Auch wenn uns die Corona-Krise gerade in Atem hält, lassen wir es uns nicht nehmen, uns am 15. März an den bisher magischsten Moment in ALBAs mittlerweile dreißigjähriger Vereinsgeschichte zu erinnern. Vor 25 Jahren gewann ALBA den europäischen Korac Cup, der damals einen ähnlichen sportlichen Stellenwert hatte wie heute der EuroCup. Es war ein sensationeller Erfolg einer außergewöhnlichen Mannschaft. Wie viel Herz und Spielintelligenz damals im ALBA-Trikot vereint war, wird deutlich, wenn man schaut, was heute aus den ALBA-Helden geworden ist.

Interview mit Henrik Rödl zum Korac Cup-Jubiläum bei rbb24 Sport

ALBA triumphierte als krasser Außenseiter

Der Chef der damaligen Mannschaft, Trainer Svetislav Pesic, war erst vor zwei Wochen mit dem FC Barcelona einmal wieder zu Gast an der Spree und in allen seinen Interviews spürte man, wie stolz er immer noch auf diesen vielleicht sogar größten Erfolg seiner Karriere ist. Sicher: Pesic hat mit dem FC Barcelona 2003 die Europaliga gewonnen und wurde mit Jugoslawien 2001 Europa- und 2002 Weltmeister. Aber das waren gewissermaßen eingeplante Erfolge mit favorisierten Teams. Die Erfolge mit der deutschen Nationalmannschaft bei der Europameisterschaft 1993 und zwei Jahre später mit ALBA im Korac Cup, hatten ein anderes Kaliber, denn beide Teams triumphierten als krasse Außenseiter.

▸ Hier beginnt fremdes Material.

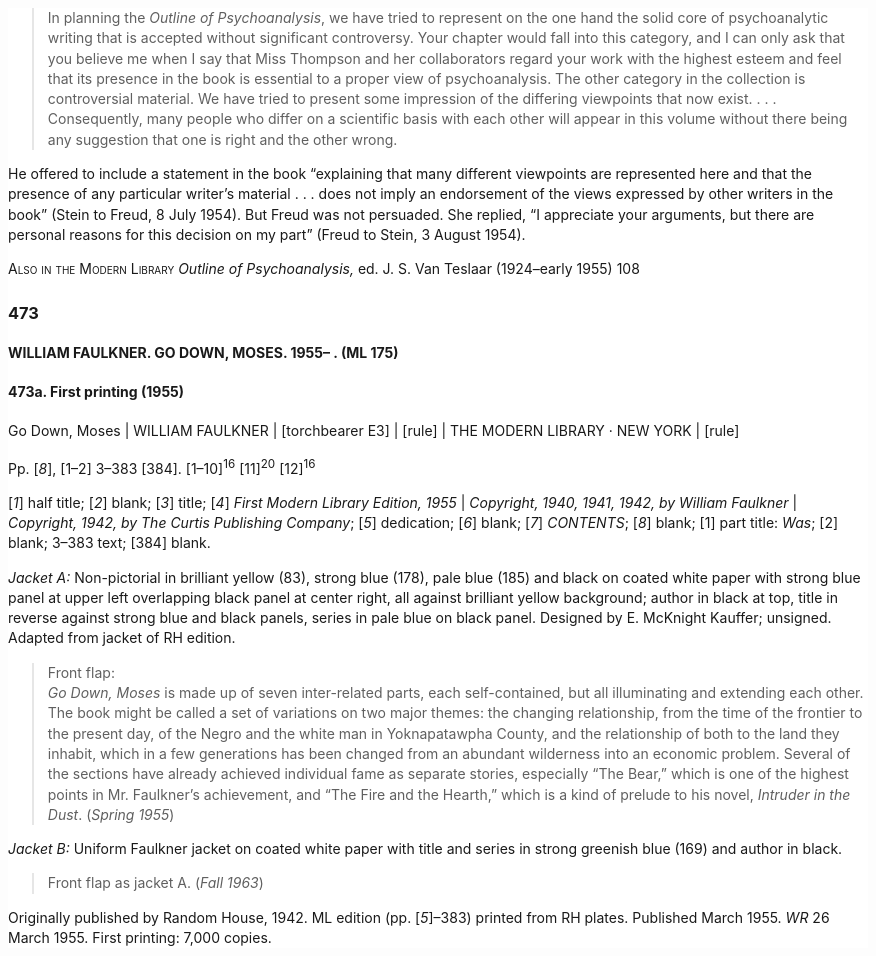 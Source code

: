 > In planning the *Outline of Psychoanalysis*, we have tried to represent on the one hand the solid core of psychoanalytic writing that is accepted without significant controversy. Your chapter would fall into this category, and I can only ask that you believe me when I say that Miss Thompson and her collaborators regard your work with the highest esteem and feel that its presence in the book is essential to a proper view of psychoanalysis. The other category in the collection is controversial material. We have tried to present some impression of the differing viewpoints that now exist. . . . Consequently, many people who differ on a scientific basis with each other will appear in this volume without there being any suggestion that one is right and the other wrong. 

He offered to include a statement in the book “explaining that many different viewpoints are represented here and that the presence of any particular writer’s material . . . does not imply an endorsement of the views expressed by other writers in the book” (Stein to Freud, 8 July 1954). But Freud was not persuaded. She replied, “I appreciate your arguments, but there are personal reasons for this decision on my part” (Freud to Stein, 3 August 1954). 

<span class="smallcaps">Also in the Modern Library</span> 
*Outline of Psychoanalysis,* ed. J. S. Van Teslaar (1924–early 1955) 108 

### 473 

**WILLIAM FAULKNER. GO DOWN, MOSES. 1955– . (ML 175)** 

#### 473a. First printing (1955) 

Go Down, Moses | WILLIAM FAULKNER | [torchbearer E3] | [rule] | THE MODERN LIBRARY · NEW YORK | [rule] 

Pp. [*8*], [1–2] 3–383 [384]. [1–10]<sup>16</sup> [11]<sup>20</sup> [12]<sup>16</sup> 

[*1*] half title; [*2*] blank; [*3*] title; [*4*] *First Modern Library Edition, 1955* | *Copyright, 1940, 1941, 1942, by William Faulkner* | *Copyright, 1942, by The Curtis Publishing Company*; [*5*] dedication; [*6*] blank; [*7*] *CONTENTS*; [*8*] blank; [1] part title: *Was*; [2] blank; 3–383 text; [384] blank. 

*Jacket A:* Non-pictorial in brilliant yellow (83), strong blue (178), pale blue (185) and black on coated white paper with strong blue panel at upper left overlapping black panel at center right, all against brilliant yellow background; author in black at top, title in reverse against strong blue and black panels, series in pale blue on black panel. Designed by E. McKnight Kauffer; unsigned. Adapted from jacket of RH edition. 

> Front flap:<br> *Go Down, Moses* is made up of seven inter-related parts, each self-contained, but all illuminating and extending each other. The book might be called a set of variations on two major themes: the changing relationship, from the time of the frontier to the present day, of the Negro and the white man in Yoknapatawpha County, and the relationship of both to the land they inhabit, which in a few generations has been changed from an abundant wilderness into an economic problem. Several of the sections have already achieved individual fame as separate stories, especially “The Bear,” which is one of the highest points in Mr. Faulkner’s achievement, and “The Fire and the Hearth,” which is a kind of prelude to his novel, *Intruder in the Dust*. (*Spring 1955*) 

*Jacket B:* Uniform Faulkner jacket on coated white paper with title and series in strong greenish blue (169) and author in black. 

> Front flap as jacket A. (*Fall 1963*) 

Originally published by Random House, 1942. ML edition (pp. [*5*]–383) printed from RH plates. Published March 1955. *WR* 26 March 1955. First printing: 7,000 copies. 
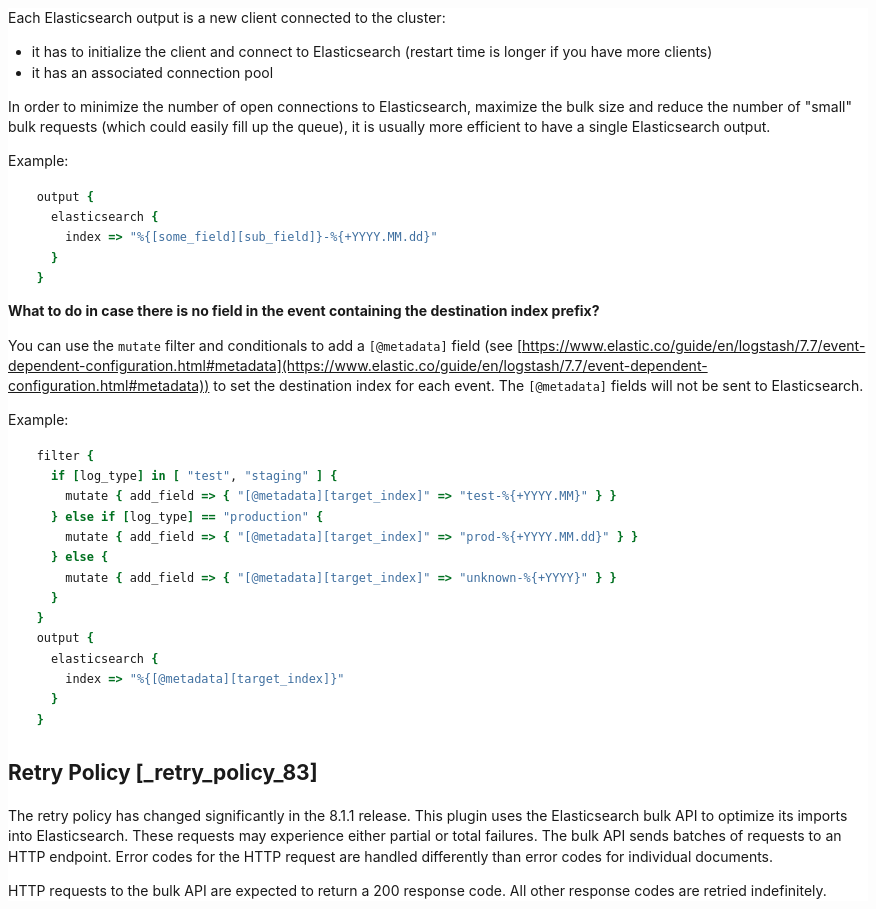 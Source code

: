 Each Elasticsearch output is a new client connected to the cluster:

* it has to initialize the client and connect to Elasticsearch (restart time is longer if you have more clients)
* it has an associated connection pool

In order to minimize the number of open connections to Elasticsearch, maximize the bulk size and reduce the number of "small" bulk requests (which could easily fill up the queue), it is usually more efficient to have a single Elasticsearch output.

Example:

```ruby
    output {
      elasticsearch {
        index => "%{[some_field][sub_field]}-%{+YYYY.MM.dd}"
      }
    }
```

**What to do in case there is no field in the event containing the destination index prefix?**

You can use the `mutate` filter and conditionals to add a `[@metadata]` field (see [https://www.elastic.co/guide/en/logstash/7.7/event-dependent-configuration.html#metadata](https://www.elastic.co/guide/en/logstash/7.7/event-dependent-configuration.html#metadata)) to set the destination index for each event. The `[@metadata]` fields will not be sent to Elasticsearch.

Example:

```ruby
    filter {
      if [log_type] in [ "test", "staging" ] {
        mutate { add_field => { "[@metadata][target_index]" => "test-%{+YYYY.MM}" } }
      } else if [log_type] == "production" {
        mutate { add_field => { "[@metadata][target_index]" => "prod-%{+YYYY.MM.dd}" } }
      } else {
        mutate { add_field => { "[@metadata][target_index]" => "unknown-%{+YYYY}" } }
      }
    }
    output {
      elasticsearch {
        index => "%{[@metadata][target_index]}"
      }
    }
```


## Retry Policy [_retry_policy_83]

The retry policy has changed significantly in the 8.1.1 release. This plugin uses the Elasticsearch bulk API to optimize its imports into Elasticsearch. These requests may experience either partial or total failures. The bulk API sends batches of requests to an HTTP endpoint. Error codes for the HTTP request are handled differently than error codes for individual documents.

HTTP requests to the bulk API are expected to return a 200 response code. All other response codes are retried indefinitely.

Der von ALBA vor 25 Jahren gewonnene Korac Cup war nicht zuletzt deshalb ein ganz spezieller Erfolg. Es war nicht nur ALBAs erster Titel und der erste Europapokal-Titel einer deutschen Mannschaft überhaupt. Es war auch der Erfolg einer Mannschaft, die zu Saisonbeginn niemand in Europa auf der Rechnung hatte, die aber im Saisonverlauf über sich hinauswuchs und an der Spree eine Basketballbegeisterung entfachte, die bis heute weiterlebt. Dieselben Albatrosse, die in jener Saison ihr Auftaktspiel vor 2.500 Zuschauern in der Sömmeringhalle gegen Pau-Orthez 82:101 verloren, gewannen vier Monate später vor 10.000 Zuschauern in der Deutschlandhalle das Finale gegen Stefanel Mailand 85:79.

Bedenken, ob man für dieses Final-Rückspiel die große Arena mit einem Basketballspiel überhaupt würde füllen können, lösten sich innerhalb von nur zwei Stunden in Luft auf, in denen die Arena sich ausverkaufte. Wer zu spät kam, dem blieb damals nur der Schwarzmarkt, um bei dem „ALBA-Feiertag“, den ALBA-Geschäftsführer Marco Baldi noch in der Jubel-Nacht spontan ausgerufen hatte, dabei zu sein.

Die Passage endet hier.